___ Material for this exercise ___
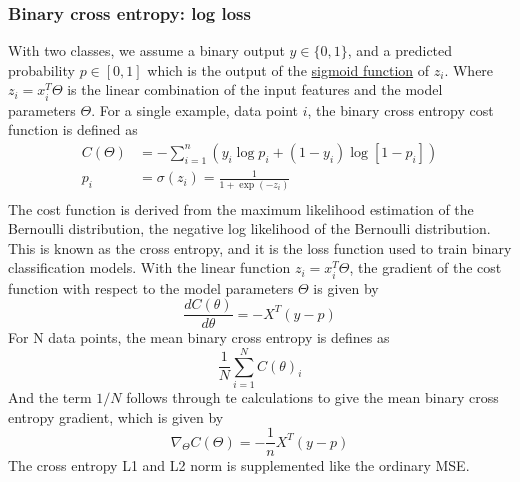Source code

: \subsubsection{Binary cross entropy: log loss}
With two classes, we assume a binary output $y \in \{0, 1\}$, and a predicted probability $p \in [0, 1]$ which is
the output of the \hyperref[eq:Sigmoid]{sigmoid function} of $z_i$. 
Where $z_i = x_i^T\Theta$ is the linear combination of the input features and the model parameters $\Theta$. 
For a single example, data point $i$, the binary cross entropy cost function is defined as 
\begin{align}
    C(\Theta) &= -\sum_{i=1}^{n}(y_i \log p_i + 
    (1 - y_i)\log[1 - p_i]) \\
    p_i &= \sigma(z_i) = \frac{1}{1 + \exp(-z_i)} \\
    \label{eq: BinaryCost}
\end{align}
The cost function is derived from the maximum likelihood estimation of the Bernoulli distribution,
the negative log likelihood of the Bernoulli distribution. This is known as the cross entropy, and
it is the loss function used to train binary classification models. 
With the linear function $z_i = x_i^T\Theta$, the gradient of the cost function with respect 
to the model parameters $\Theta$ is given by
\begin{equation}
    \frac{dC(\theta)}{d\theta} = -X^T(y - p)
    \label{eq: BinaryCostGradient}
\end{equation}
For N data points, the mean binary cross entropy is defines as $$\frac{1}{N}\sum_{i=1}^{N}C(\theta)_i$$
And the term $1/N$ follows through te calculations to give the mean binary cross entropy gradient, which is given by
\begin{equation}
    \nabla_\Theta C(\Theta) = -\frac{1}{n}X^T(y - p)
    \label{eq:MeanBinaryCostGradient}
\end{equation}
The cross entropy L1 and L2 norm is supplemented like the ordinary MSE.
___
How to complete this task: What do the lines from the one with "The cost function is" through the last line of the entries say? Print them word for word, both ends included, and nothing else.

Result for this exercise:
The cost function is derived from the maximum likelihood estimation of the Bernoulli distribution,
the negative log likelihood of the Bernoulli distribution. This is known as the cross entropy, and
it is the loss function used to train binary classification models. 
With the linear function $z_i = x_i^T\Theta$, the gradient of the cost function with respect 
to the model parameters $\Theta$ is given by
\begin{equation}
    \frac{dC(\theta)}{d\theta} = -X^T(y - p)
    \label{eq: BinaryCostGradient}
\end{equation}
For N data points, the mean binary cross entropy is defines as $$\frac{1}{N}\sum_{i=1}^{N}C(\theta)_i$$
And the term $1/N$ follows through te calculations to give the mean binary cross entropy gradient, which is given by
\begin{equation}
    \nabla_\Theta C(\Theta) = -\frac{1}{n}X^T(y - p)
    \label{eq:MeanBinaryCostGradient}
\end{equation}
The cross entropy L1 and L2 norm is supplemented like the ordinary MSE.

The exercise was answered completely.